On the block under the divestment conditions of peace with the WGA and scribe clients, Endeavor Content changed hands for nearly $1 billion late last year, with the parent company retaining a small but not insignificant stake. Not that the retreat matter much in this case – at least not to the plaintiffs.
“But that cannot be the end of this matter: it is now time for WME to acknowledge the facts that are plain for all to see and to belatedly return its ill-gotten gains to its clients-turned victims,” today’s filing notes.
As for that Ari Emanuel appearance in the lawsuit, take a gander:
Disgusted by the knowledge of how much WME was profiting off his labor, without
having ever disclosed its profits to Hurwitz, despite numerous requests that WME do so, Hurwitz sought to renegotiate another deal with WME over the production of LLL in Concert. After ongoing negotiations, WME and Hurwitz could not come to an agreement.
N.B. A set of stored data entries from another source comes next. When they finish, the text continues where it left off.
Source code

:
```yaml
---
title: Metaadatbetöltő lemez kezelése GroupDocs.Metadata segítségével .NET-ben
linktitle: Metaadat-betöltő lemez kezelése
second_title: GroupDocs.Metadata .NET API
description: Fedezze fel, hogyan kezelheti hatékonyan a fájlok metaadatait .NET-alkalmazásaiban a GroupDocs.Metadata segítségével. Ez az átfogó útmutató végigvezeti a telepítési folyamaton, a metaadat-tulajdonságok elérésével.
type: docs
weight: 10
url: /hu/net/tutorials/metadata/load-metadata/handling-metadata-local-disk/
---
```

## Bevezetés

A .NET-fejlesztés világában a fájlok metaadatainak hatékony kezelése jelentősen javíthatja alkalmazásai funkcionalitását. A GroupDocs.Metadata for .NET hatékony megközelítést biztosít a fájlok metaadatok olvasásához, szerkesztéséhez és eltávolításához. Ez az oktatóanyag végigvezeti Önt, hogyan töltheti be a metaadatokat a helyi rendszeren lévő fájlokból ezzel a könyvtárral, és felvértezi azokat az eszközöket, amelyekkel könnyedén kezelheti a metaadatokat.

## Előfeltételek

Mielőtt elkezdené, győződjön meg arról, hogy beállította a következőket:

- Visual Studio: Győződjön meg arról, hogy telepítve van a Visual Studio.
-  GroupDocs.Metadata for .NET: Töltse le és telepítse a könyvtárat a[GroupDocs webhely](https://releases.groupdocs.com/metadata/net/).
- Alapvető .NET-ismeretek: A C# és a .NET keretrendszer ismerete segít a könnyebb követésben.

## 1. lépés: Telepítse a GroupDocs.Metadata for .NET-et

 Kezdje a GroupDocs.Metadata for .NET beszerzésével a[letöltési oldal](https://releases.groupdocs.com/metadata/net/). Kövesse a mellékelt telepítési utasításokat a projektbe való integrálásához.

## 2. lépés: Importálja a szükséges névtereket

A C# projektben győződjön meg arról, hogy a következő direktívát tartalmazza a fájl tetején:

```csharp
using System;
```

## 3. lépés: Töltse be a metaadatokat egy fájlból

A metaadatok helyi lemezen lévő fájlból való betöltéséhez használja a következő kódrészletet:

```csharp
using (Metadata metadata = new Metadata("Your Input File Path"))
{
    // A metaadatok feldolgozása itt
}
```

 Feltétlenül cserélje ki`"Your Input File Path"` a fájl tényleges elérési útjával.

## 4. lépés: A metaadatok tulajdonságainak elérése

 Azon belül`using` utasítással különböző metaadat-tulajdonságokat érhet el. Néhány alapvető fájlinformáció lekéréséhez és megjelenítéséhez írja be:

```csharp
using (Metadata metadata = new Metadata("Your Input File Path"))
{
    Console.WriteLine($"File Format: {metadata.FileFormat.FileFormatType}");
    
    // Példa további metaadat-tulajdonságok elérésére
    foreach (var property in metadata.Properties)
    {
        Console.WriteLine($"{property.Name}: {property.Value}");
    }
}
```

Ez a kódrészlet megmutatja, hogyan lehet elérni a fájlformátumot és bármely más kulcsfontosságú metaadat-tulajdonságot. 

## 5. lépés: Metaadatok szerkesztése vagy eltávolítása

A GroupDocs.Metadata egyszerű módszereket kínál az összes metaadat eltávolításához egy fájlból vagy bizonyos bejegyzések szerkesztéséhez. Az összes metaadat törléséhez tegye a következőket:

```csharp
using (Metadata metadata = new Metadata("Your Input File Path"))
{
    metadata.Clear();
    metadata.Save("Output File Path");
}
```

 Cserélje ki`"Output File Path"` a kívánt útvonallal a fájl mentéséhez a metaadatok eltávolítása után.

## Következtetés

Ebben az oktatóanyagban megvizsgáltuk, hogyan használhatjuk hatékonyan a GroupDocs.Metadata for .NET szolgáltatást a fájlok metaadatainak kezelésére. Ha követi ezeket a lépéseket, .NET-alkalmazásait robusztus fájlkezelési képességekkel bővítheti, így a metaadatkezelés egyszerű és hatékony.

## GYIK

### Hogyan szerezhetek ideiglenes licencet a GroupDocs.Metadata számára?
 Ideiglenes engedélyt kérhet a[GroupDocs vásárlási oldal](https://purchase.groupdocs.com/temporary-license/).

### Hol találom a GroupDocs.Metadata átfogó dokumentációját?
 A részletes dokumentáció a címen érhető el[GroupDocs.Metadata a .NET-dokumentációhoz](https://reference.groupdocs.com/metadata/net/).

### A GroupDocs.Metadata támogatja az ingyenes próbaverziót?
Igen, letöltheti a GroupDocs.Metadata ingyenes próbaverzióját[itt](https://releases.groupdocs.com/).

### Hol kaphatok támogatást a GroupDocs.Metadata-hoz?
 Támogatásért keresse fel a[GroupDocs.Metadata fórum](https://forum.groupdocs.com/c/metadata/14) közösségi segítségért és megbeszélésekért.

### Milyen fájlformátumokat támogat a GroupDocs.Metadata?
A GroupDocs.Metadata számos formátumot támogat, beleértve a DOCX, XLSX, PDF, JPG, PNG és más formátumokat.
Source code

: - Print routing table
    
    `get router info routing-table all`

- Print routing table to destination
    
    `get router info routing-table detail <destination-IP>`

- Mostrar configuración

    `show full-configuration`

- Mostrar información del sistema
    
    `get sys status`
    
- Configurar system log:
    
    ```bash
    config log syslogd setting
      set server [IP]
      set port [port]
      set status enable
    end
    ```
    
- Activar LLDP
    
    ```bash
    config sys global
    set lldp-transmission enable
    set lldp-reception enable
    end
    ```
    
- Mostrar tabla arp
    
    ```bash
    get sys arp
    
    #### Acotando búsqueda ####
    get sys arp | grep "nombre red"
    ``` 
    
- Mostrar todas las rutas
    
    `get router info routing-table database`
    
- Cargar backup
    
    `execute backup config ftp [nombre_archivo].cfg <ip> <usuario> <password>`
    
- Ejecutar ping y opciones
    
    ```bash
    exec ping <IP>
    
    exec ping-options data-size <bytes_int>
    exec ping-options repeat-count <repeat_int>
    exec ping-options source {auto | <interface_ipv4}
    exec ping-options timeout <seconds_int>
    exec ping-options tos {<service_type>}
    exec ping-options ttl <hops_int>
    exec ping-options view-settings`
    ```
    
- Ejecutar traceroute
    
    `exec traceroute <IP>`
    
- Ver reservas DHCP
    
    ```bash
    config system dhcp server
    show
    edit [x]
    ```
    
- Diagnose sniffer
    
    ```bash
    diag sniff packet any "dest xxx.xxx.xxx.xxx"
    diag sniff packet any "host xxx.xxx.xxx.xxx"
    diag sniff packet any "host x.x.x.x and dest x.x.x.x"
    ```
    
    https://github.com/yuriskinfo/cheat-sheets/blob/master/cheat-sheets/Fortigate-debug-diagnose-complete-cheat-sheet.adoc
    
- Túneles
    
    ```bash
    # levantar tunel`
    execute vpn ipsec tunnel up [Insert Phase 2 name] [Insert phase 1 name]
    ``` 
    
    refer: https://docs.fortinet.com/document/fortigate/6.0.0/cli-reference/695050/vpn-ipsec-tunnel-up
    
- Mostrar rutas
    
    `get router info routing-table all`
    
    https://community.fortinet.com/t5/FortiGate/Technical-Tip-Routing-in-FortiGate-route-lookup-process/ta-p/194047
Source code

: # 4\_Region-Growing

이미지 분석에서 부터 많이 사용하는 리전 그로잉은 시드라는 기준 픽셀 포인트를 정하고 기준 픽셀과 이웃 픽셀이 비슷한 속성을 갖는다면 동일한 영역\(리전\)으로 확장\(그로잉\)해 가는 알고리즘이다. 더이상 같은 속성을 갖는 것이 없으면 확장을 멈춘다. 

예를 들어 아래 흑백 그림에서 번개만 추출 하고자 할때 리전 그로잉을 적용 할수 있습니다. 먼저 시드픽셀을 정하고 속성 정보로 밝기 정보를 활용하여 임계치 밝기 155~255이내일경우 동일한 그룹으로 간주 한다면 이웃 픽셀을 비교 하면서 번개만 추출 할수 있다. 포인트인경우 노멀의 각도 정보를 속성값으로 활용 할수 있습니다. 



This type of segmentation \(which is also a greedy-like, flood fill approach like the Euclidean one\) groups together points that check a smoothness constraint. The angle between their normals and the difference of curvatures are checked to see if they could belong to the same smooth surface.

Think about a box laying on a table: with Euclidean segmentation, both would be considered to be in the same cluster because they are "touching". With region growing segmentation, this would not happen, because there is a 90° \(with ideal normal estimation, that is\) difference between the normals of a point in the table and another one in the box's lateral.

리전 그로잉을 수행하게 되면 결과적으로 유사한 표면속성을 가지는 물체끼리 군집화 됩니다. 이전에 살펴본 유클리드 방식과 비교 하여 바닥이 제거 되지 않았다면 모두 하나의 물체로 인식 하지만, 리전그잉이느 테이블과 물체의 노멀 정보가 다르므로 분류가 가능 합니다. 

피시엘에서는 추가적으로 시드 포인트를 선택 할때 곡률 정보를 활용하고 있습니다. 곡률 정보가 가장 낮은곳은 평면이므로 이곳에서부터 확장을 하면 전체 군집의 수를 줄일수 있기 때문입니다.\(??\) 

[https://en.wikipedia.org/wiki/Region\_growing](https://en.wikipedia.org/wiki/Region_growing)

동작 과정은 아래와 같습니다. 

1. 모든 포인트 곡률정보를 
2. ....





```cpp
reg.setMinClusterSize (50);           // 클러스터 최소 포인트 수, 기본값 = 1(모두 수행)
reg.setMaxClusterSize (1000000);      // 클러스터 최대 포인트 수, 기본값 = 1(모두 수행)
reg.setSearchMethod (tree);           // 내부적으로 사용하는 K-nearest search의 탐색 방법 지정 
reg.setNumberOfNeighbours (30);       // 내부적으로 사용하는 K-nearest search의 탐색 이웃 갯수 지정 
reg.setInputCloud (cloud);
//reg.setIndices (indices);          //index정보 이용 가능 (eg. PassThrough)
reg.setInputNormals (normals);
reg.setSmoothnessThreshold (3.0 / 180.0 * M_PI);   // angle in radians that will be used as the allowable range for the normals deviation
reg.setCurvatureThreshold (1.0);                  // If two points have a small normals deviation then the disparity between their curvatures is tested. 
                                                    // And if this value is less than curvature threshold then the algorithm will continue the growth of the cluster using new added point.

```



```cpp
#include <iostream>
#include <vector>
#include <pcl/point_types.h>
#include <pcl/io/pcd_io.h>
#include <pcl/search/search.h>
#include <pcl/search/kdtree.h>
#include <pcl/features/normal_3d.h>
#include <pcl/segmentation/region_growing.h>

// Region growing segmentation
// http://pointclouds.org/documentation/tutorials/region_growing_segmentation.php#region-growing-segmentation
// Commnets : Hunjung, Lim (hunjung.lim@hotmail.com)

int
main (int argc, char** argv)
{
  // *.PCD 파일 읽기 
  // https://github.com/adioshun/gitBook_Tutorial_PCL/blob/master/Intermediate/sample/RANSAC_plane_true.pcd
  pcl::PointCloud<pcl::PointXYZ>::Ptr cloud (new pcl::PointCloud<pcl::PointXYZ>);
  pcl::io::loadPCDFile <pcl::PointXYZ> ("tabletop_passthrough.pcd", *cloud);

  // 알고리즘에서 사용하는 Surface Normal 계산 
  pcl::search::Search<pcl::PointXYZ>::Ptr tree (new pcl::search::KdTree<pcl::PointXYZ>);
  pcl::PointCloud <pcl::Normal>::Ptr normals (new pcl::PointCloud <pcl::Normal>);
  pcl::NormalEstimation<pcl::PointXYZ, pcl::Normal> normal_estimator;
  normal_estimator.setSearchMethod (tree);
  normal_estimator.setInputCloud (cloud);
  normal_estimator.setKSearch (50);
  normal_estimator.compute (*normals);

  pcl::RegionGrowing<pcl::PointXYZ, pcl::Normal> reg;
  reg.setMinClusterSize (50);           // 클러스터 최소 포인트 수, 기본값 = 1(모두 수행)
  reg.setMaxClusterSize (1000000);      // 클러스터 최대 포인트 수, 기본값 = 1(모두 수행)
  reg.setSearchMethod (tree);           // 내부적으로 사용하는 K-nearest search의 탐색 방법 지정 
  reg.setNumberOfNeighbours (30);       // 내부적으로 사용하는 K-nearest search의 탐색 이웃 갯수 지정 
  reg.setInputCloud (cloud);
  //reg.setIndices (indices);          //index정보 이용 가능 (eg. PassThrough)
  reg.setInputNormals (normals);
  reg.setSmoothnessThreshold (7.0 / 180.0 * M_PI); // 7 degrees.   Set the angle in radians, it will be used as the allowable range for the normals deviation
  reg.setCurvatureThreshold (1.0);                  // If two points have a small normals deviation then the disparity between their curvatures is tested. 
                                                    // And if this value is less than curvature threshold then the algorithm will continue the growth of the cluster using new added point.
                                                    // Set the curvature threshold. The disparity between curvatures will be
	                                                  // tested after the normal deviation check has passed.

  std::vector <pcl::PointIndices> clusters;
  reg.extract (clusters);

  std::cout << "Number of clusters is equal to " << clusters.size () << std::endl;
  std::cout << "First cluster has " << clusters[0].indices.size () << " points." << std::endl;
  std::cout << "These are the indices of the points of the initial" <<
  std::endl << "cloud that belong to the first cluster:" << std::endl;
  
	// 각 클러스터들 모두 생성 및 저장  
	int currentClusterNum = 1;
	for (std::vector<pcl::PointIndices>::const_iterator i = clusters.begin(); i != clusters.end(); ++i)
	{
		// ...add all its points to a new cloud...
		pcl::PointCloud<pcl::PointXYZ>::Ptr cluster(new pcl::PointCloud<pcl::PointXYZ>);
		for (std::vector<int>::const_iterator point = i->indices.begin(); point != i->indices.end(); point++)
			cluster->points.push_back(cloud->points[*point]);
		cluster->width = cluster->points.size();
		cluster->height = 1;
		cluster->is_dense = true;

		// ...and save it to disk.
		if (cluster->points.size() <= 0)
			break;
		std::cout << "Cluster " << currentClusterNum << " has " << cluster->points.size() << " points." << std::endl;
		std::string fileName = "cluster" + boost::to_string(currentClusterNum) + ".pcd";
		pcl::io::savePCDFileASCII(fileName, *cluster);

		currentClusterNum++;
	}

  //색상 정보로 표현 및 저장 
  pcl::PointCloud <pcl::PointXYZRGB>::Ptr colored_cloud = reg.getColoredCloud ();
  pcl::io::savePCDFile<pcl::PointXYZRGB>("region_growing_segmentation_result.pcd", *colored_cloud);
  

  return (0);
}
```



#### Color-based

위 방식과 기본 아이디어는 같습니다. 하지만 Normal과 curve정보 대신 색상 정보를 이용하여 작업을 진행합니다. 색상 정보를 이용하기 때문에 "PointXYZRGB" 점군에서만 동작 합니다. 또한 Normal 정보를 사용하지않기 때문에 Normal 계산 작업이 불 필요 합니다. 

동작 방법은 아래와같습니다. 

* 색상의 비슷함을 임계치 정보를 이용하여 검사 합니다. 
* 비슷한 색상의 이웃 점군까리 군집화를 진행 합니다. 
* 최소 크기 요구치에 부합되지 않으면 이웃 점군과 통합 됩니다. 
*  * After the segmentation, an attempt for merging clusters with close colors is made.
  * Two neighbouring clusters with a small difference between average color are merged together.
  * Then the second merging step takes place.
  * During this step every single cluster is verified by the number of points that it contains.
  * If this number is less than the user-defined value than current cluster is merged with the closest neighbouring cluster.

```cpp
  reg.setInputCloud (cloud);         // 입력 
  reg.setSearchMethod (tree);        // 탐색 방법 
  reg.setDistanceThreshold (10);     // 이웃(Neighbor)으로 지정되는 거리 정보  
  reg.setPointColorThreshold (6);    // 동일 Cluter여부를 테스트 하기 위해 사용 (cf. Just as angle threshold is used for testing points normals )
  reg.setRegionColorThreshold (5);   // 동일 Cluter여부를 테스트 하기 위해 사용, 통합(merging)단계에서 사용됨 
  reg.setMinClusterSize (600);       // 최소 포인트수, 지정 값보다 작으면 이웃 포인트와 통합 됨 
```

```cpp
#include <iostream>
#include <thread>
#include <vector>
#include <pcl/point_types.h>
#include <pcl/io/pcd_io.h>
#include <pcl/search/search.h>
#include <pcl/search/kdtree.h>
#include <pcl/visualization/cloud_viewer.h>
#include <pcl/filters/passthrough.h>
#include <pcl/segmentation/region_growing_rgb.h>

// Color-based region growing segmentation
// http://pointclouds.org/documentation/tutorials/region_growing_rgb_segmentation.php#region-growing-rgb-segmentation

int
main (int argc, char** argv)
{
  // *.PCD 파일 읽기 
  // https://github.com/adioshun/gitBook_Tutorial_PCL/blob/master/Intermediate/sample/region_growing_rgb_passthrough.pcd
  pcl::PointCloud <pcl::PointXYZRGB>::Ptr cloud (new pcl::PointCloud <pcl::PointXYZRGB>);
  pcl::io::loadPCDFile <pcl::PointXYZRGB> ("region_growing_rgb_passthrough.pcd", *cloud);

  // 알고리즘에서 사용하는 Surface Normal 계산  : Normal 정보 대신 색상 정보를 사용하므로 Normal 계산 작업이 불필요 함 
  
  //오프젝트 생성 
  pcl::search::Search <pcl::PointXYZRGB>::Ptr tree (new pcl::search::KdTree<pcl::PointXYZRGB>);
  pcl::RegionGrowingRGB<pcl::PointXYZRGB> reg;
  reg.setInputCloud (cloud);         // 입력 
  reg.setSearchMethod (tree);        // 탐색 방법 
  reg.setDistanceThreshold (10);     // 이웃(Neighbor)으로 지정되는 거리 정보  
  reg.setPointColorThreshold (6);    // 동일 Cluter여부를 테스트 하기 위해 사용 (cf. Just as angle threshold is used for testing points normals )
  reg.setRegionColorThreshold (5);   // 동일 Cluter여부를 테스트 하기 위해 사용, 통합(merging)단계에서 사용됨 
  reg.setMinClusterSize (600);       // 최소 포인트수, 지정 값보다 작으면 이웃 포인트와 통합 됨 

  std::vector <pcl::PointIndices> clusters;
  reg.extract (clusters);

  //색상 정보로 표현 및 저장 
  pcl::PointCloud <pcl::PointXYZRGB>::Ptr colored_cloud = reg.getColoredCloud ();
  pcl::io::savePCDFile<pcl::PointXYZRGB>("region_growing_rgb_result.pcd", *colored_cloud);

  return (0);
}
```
Ultimately in February 2021, Hurwitz contacted Ariel “Ari” Emanuel, head of WME,
to voice his frustrations. Hurwitz informed Emanuel that he wanted to be able to conduct his own score, and remain a client at the agency, but that the conflict of interest was making it impossible to do both. In response to Hurwitz’s inquiry, Emmanuel began to make excuses, falsely claiming WME was not doing anything wrong. Emmanuel then claimed that Hurwitz would never get terms as favorable for LLL in Concert as Hurwitz was already receiving for other live-to-film productions.
A follow up call between Emmanuel and Hurwitz was then scheduled where Hurwitz
trusted and believed that his agency, WME, would do the right thing – both for their client and in accordance with their ethical and fiduciary duties. That was not the case. After it became clear that Hurwitz would no longer be willing to stay silent to enable a cover-up of WME’s misconduct, Emmanuel vengefully insisted that Hurwitz would no longer be able to work with “any of my companies” and cancelled his call with Hurwitz. Emmanuel’s actions coupled with the fact that Hurwitz’s agents were clearly not acting in their client’s best interests left Hurwitz with no other option but to seek the representation of another talent agency. Subsequently, even the paltry payments due to Hurwitz pursuant to the WME Residual Agreement have ceased, despite LLL in Concert continuing to be booked worldwide.
Hurwitz left WME for rival CAA soon after those conversations almost a year ago. WME inked its franchise deal with the WGA on February 5, 2021, basically killing off the pipeline of packaging revenue that all the major agencies had been feasting off for years.